(Your objective):
The records follow. Copy each one exactly.

↓

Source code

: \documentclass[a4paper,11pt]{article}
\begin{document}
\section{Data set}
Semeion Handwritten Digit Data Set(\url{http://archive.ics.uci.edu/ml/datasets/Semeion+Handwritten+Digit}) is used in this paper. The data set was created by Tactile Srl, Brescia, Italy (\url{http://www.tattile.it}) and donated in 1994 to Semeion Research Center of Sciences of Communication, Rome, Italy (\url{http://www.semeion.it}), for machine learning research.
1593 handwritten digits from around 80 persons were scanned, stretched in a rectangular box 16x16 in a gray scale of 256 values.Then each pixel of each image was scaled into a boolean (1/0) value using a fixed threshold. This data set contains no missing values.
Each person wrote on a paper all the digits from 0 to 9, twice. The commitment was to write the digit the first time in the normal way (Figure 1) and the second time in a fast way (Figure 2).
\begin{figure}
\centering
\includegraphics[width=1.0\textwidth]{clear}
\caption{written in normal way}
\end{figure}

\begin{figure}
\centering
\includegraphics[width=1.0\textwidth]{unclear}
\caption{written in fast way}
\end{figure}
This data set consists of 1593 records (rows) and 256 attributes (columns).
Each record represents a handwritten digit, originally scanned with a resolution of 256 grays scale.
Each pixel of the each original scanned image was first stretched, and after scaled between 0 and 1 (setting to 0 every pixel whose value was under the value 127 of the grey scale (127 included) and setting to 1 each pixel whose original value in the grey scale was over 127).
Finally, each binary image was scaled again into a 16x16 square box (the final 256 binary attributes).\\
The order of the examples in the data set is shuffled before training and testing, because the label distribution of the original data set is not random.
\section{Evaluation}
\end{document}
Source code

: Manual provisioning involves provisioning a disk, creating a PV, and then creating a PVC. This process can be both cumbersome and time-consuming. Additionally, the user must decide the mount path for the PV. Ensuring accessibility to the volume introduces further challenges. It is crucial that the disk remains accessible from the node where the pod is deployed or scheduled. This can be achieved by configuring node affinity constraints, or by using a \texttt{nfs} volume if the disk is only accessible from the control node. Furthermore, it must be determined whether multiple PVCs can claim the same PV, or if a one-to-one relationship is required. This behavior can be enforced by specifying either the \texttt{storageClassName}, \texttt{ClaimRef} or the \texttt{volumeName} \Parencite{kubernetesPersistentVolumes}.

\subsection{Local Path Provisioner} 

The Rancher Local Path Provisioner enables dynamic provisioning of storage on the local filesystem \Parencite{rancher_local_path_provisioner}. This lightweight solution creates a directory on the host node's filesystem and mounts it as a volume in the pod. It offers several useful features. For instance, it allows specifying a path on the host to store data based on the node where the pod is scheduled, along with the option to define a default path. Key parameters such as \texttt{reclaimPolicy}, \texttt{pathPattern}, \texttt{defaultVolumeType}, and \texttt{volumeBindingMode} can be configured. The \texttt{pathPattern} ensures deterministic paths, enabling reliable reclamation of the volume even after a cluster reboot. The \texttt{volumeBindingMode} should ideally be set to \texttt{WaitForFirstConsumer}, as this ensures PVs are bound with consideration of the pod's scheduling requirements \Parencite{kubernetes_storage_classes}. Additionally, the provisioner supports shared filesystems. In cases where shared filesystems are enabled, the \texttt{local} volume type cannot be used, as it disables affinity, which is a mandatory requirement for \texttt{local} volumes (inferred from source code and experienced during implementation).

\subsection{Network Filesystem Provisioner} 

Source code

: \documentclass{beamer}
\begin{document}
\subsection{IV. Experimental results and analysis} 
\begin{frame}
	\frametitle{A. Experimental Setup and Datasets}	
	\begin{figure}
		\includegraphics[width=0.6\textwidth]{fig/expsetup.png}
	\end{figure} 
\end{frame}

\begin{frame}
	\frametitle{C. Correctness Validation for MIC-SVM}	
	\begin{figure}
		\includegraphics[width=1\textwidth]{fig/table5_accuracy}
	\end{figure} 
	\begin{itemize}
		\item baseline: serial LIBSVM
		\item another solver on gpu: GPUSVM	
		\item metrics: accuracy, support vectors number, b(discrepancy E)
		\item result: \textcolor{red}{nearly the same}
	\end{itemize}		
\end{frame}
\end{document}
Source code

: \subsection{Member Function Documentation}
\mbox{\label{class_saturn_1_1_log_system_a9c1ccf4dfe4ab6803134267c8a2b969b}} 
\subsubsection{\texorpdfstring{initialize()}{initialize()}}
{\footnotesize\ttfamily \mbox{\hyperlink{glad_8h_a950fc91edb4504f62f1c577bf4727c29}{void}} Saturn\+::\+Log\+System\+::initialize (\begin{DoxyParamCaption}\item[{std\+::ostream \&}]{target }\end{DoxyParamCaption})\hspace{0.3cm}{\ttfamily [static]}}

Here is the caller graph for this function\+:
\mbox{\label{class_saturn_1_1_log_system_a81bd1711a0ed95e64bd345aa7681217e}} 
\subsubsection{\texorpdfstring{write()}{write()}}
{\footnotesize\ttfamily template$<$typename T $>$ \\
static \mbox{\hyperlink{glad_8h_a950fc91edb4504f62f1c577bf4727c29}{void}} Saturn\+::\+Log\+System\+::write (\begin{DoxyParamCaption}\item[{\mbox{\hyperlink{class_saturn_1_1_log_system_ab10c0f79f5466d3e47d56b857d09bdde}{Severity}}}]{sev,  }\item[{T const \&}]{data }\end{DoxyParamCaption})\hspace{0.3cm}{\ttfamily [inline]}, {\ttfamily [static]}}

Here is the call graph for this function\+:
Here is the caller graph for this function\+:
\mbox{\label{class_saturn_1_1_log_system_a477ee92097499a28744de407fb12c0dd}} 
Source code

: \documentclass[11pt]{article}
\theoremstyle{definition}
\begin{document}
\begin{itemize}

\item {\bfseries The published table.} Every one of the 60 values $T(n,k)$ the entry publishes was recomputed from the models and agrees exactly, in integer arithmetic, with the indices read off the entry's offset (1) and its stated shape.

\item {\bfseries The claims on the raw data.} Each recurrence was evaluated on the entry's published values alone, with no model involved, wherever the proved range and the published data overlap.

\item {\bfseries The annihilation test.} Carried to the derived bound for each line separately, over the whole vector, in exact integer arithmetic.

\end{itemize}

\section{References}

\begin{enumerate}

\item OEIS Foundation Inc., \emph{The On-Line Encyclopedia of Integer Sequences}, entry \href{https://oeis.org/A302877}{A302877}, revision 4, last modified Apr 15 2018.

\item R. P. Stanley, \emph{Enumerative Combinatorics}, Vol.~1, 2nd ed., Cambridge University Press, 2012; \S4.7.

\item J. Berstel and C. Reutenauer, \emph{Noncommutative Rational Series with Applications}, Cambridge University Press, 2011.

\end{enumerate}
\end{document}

↑

(Reply to the task):
Source code

: \documentclass[a4paper,11pt]{article}
\begin{document}
\section{Data set}
Semeion Handwritten Digit Data Set(\url{http://archive.ics.uci.edu/ml/datasets/Semeion+Handwritten+Digit}) is used in this paper. The data set was created by Tactile Srl, Brescia, Italy (\url{http://www.tattile.it}) and donated in 1994 to Semeion Research Center of Sciences of Communication, Rome, Italy (\url{http://www.semeion.it}), for machine learning research.
1593 handwritten digits from around 80 persons were scanned, stretched in a rectangular box 16x16 in a gray scale of 256 values.Then each pixel of each image was scaled into a boolean (1/0) value using a fixed threshold. This data set contains no missing values.
Each person wrote on a paper all the digits from 0 to 9, twice. The commitment was to write the digit the first time in the normal way (Figure 1) and the second time in a fast way (Figure 2).
\begin{figure}
\centering
\includegraphics[width=1.0\textwidth]{clear}
\caption{written in normal way}
\end{figure}

\begin{figure}
\centering
\includegraphics[width=1.0\textwidth]{unclear}
\caption{written in fast way}
\end{figure}
This data set consists of 1593 records (rows) and 256 attributes (columns).
Each record represents a handwritten digit, originally scanned with a resolution of 256 grays scale.
Each pixel of the each original scanned image was first stretched, and after scaled between 0 and 1 (setting to 0 every pixel whose value was under the value 127 of the grey scale (127 included) and setting to 1 each pixel whose original value in the grey scale was over 127).
Finally, each binary image was scaled again into a 16x16 square box (the final 256 binary attributes).\\
The order of the examples in the data set is shuffled before training and testing, because the label distribution of the original data set is not random.
\section{Evaluation}
\end{document}
Source code

: Manual provisioning involves provisioning a disk, creating a PV, and then creating a PVC. This process can be both cumbersome and time-consuming. Additionally, the user must decide the mount path for the PV. Ensuring accessibility to the volume introduces further challenges. It is crucial that the disk remains accessible from the node where the pod is deployed or scheduled. This can be achieved by configuring node affinity constraints, or by using a \texttt{nfs} volume if the disk is only accessible from the control node. Furthermore, it must be determined whether multiple PVCs can claim the same PV, or if a one-to-one relationship is required. This behavior can be enforced by specifying either the \texttt{storageClassName}, \texttt{ClaimRef} or the \texttt{volumeName} \Parencite{kubernetesPersistentVolumes}.

\subsection{Local Path Provisioner} 

The Rancher Local Path Provisioner enables dynamic provisioning of storage on the local filesystem \Parencite{rancher_local_path_provisioner}. This lightweight solution creates a directory on the host node's filesystem and mounts it as a volume in the pod. It offers several useful features. For instance, it allows specifying a path on the host to store data based on the node where the pod is scheduled, along with the option to define a default path. Key parameters such as \texttt{reclaimPolicy}, \texttt{pathPattern}, \texttt{defaultVolumeType}, and \texttt{volumeBindingMode} can be configured. The \texttt{pathPattern} ensures deterministic paths, enabling reliable reclamation of the volume even after a cluster reboot. The \texttt{volumeBindingMode} should ideally be set to \texttt{WaitForFirstConsumer}, as this ensures PVs are bound with consideration of the pod's scheduling requirements \Parencite{kubernetes_storage_classes}. Additionally, the provisioner supports shared filesystems. In cases where shared filesystems are enabled, the \texttt{local} volume type cannot be used, as it disables affinity, which is a mandatory requirement for \texttt{local} volumes (inferred from source code and experienced during implementation).

\subsection{Network Filesystem Provisioner} 

Source code

: \documentclass{beamer}
\begin{document}
\subsection{IV. Experimental results and analysis} 
\begin{frame}
	\frametitle{A. Experimental Setup and Datasets}	
	\begin{figure}
		\includegraphics[width=0.6\textwidth]{fig/expsetup.png}
	\end{figure} 
\end{frame}

\begin{frame}
	\frametitle{C. Correctness Validation for MIC-SVM}	
	\begin{figure}
		\includegraphics[width=1\textwidth]{fig/table5_accuracy}
	\end{figure} 
	\begin{itemize}
		\item baseline: serial LIBSVM
		\item another solver on gpu: GPUSVM	
		\item metrics: accuracy, support vectors number, b(discrepancy E)
		\item result: \textcolor{red}{nearly the same}
	\end{itemize}		
\end{frame}
\end{document}
Source code

: \subsection{Member Function Documentation}
\mbox{\label{class_saturn_1_1_log_system_a9c1ccf4dfe4ab6803134267c8a2b969b}} 
\subsubsection{\texorpdfstring{initialize()}{initialize()}}
{\footnotesize\ttfamily \mbox{\hyperlink{glad_8h_a950fc91edb4504f62f1c577bf4727c29}{void}} Saturn\+::\+Log\+System\+::initialize (\begin{DoxyParamCaption}\item[{std\+::ostream \&}]{target }\end{DoxyParamCaption})\hspace{0.3cm}{\ttfamily [static]}}

Here is the caller graph for this function\+:
\mbox{\label{class_saturn_1_1_log_system_a81bd1711a0ed95e64bd345aa7681217e}} 
\subsubsection{\texorpdfstring{write()}{write()}}
{\footnotesize\ttfamily template$<$typename T $>$ \\
static \mbox{\hyperlink{glad_8h_a950fc91edb4504f62f1c577bf4727c29}{void}} Saturn\+::\+Log\+System\+::write (\begin{DoxyParamCaption}\item[{\mbox{\hyperlink{class_saturn_1_1_log_system_ab10c0f79f5466d3e47d56b857d09bdde}{Severity}}}]{sev,  }\item[{T const \&}]{data }\end{DoxyParamCaption})\hspace{0.3cm}{\ttfamily [inline]}, {\ttfamily [static]}}

Here is the call graph for this function\+:
Here is the caller graph for this function\+:
\mbox{\label{class_saturn_1_1_log_system_a477ee92097499a28744de407fb12c0dd}} 
Source code

: \documentclass[11pt]{article}
\theoremstyle{definition}
\begin{document}
\begin{itemize}

\item {\bfseries The published table.} Every one of the 60 values $T(n,k)$ the entry publishes was recomputed from the models and agrees exactly, in integer arithmetic, with the indices read off the entry's offset (1) and its stated shape.

\item {\bfseries The claims on the raw data.} Each recurrence was evaluated on the entry's published values alone, with no model involved, wherever the proved range and the published data overlap.

\item {\bfseries The annihilation test.} Carried to the derived bound for each line separately, over the whole vector, in exact integer arithmetic.

\end{itemize}

\section{References}

\begin{enumerate}

\item OEIS Foundation Inc., \emph{The On-Line Encyclopedia of Integer Sequences}, entry \href{https://oeis.org/A302877}{A302877}, revision 4, last modified Apr 15 2018.

\item R. P. Stanley, \emph{Enumerative Combinatorics}, Vol.~1, 2nd ed., Cambridge University Press, 2012; \S4.7.

\item J. Berstel and C. Reutenauer, \emph{Noncommutative Rational Series with Applications}, Cambridge University Press, 2011.

\end{enumerate}
\end{document}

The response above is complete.